» **WHAT YOU WILL DO**: Copy out the lines of the records below, and only those lines, from the one with "Examples of behavior" through the one with "without explicit permission", exactly as they appear.

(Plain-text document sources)

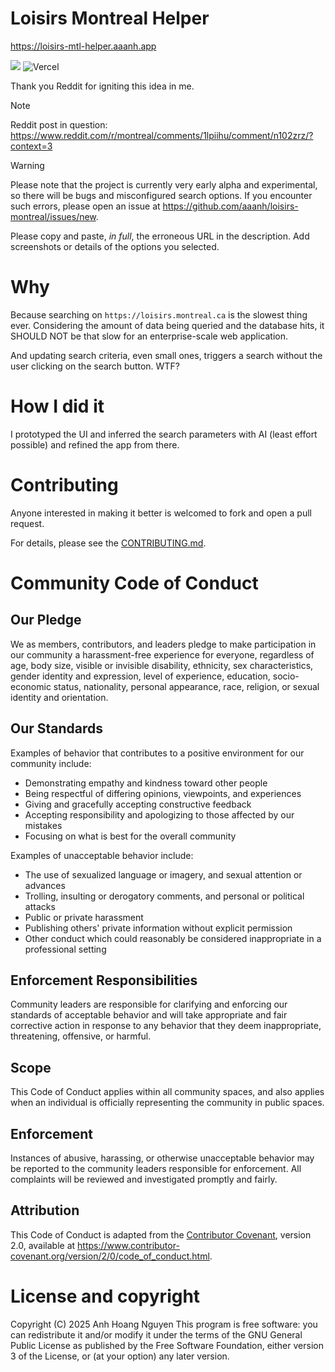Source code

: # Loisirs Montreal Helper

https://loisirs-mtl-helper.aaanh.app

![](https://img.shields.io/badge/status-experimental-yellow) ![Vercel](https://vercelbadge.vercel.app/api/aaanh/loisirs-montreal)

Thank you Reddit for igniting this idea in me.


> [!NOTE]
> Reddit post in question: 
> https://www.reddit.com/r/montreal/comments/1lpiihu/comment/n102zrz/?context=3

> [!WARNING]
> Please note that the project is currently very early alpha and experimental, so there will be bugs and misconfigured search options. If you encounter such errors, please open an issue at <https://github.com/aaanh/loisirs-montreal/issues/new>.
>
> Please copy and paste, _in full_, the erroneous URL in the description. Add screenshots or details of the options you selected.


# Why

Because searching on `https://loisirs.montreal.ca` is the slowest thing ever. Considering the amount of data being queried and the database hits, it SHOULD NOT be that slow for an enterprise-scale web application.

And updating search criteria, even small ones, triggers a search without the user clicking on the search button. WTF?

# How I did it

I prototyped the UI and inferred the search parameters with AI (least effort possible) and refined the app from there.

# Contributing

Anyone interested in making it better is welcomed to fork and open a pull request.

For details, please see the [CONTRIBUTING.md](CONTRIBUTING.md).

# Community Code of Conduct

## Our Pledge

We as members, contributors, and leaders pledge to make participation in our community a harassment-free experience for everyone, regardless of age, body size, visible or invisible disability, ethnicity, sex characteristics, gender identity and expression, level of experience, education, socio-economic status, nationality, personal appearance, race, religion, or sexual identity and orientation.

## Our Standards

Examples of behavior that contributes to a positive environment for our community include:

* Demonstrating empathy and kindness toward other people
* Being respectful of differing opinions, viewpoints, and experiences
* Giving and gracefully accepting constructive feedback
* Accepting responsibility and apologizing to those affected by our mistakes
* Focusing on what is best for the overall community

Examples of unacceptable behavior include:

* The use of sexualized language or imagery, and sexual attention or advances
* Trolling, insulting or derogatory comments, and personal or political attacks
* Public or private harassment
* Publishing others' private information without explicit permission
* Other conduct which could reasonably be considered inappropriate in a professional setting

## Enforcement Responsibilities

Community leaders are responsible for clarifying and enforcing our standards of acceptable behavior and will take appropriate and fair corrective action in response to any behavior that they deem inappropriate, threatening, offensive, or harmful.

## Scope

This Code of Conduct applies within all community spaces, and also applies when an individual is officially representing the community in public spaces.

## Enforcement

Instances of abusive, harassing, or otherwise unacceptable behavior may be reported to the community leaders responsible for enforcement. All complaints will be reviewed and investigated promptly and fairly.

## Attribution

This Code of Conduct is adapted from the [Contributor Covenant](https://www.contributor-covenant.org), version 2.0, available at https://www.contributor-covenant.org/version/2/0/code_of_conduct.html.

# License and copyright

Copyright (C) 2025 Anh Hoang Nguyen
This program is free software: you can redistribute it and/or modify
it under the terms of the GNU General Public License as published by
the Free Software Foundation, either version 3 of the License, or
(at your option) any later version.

» **WRITTEN RESPONSE**:
Examples of behavior that contributes to a positive environment for our community include:

* Demonstrating empathy and kindness toward other people
* Being respectful of differing opinions, viewpoints, and experiences
* Giving and gracefully accepting constructive feedback
* Accepting responsibility and apologizing to those affected by our mistakes
* Focusing on what is best for the overall community

Examples of unacceptable behavior include:

* The use of sexualized language or imagery, and sexual attention or advances
* Trolling, insulting or derogatory comments, and personal or political attacks
* Public or private harassment
* Publishing others' private information without explicit permission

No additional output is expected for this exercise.